To move forward, we must look at intersectionality. Not all women experience patriarchy the same way. Race, class, ability, sexuality, and geography all affect how oppression is felt. A poor Dalit woman in rural India faces different struggles than a white corporate executive in London. Inclusive feminism must acknowledge this. It must make space for all voices, not just the ones closest to power, if women’s rights are to be meaningful and just.

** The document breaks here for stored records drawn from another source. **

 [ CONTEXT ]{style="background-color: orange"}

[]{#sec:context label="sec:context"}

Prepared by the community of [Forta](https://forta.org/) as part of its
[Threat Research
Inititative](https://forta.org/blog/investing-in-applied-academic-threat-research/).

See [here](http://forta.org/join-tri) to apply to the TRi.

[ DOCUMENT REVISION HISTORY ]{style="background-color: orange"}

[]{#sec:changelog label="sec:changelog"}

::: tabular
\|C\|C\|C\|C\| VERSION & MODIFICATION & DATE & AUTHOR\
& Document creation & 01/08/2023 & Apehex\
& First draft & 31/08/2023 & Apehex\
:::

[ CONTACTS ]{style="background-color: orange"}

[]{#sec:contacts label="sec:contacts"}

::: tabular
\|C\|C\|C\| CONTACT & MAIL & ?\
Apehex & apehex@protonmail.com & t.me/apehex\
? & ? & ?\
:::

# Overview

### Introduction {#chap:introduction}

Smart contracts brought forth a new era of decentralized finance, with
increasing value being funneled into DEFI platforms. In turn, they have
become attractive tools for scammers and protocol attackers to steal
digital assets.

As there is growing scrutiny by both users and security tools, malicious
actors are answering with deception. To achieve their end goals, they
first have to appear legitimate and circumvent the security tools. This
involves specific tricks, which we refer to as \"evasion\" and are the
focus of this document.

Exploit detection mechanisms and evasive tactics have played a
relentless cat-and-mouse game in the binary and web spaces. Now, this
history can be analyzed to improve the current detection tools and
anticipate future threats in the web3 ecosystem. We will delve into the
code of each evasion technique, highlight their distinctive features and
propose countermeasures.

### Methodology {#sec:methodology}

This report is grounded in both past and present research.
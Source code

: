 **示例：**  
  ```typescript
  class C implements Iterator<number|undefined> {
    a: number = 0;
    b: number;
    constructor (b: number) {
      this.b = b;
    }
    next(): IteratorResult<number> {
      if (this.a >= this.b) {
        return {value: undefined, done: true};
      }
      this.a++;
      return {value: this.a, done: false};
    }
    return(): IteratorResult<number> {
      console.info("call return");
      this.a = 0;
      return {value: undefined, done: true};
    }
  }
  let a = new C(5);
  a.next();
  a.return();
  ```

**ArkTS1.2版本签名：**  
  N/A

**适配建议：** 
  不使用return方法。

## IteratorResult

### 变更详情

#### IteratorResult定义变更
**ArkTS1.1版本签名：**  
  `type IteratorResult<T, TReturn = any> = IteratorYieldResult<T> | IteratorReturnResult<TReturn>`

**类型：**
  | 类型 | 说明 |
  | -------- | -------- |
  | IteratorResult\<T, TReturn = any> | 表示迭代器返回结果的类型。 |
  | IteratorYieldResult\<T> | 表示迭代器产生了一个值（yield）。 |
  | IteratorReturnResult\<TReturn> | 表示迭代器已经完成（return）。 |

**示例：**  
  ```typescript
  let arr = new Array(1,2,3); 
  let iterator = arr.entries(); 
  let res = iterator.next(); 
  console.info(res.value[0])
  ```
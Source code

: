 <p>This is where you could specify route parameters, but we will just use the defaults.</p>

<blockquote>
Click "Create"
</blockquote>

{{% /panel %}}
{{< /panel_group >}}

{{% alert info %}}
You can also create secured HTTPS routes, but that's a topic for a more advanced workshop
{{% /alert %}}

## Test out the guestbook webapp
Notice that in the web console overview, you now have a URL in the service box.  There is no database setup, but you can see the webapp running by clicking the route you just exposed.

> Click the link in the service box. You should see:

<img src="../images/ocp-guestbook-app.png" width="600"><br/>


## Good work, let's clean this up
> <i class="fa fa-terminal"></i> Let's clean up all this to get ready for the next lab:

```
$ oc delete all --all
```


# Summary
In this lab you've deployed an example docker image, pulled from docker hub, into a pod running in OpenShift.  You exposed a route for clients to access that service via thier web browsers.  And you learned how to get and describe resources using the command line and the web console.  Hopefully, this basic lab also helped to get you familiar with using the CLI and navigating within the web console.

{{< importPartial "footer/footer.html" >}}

The Fight Has Changed, Not Ended

Resistance is not dead. All over the world, women are pushing back. They’re fighting for education in Taliban-ruled Afghanistan. They’re marching for reproductive rights in Texas. They’re demanding equal pay in boardrooms. They’re creating safe spaces, mentoring, protesting, leading. And yes, men can help too, by stepping back, speaking out, and standing up without centering themselves.

We Are Not Done Yet

But make no mistake: the threats are far from over. From regressive policies to cultural backlash, women’s rights are under siege. Silence is complicity. Comfort is privilege. The fight is not over. It has simply changed form. Women’s rights are not just about gender. They are about power, dignity, survival, and justice. And until women’s rights are universally upheld, not just legally acknowledged, the fight isn’t over. Dismantling patriarchy is not a side project. It is the central fight for freedom. Your freedom is not the finish line. It is the starting point for others. So if you enjoy autonomy, thank the feminists. And if you think the work is done, look again. Look harder. Speak louder. Stand taller. Because feminism isn’t finished. And neither are we. And if that makes you uncomfortable, good. Now do something about it.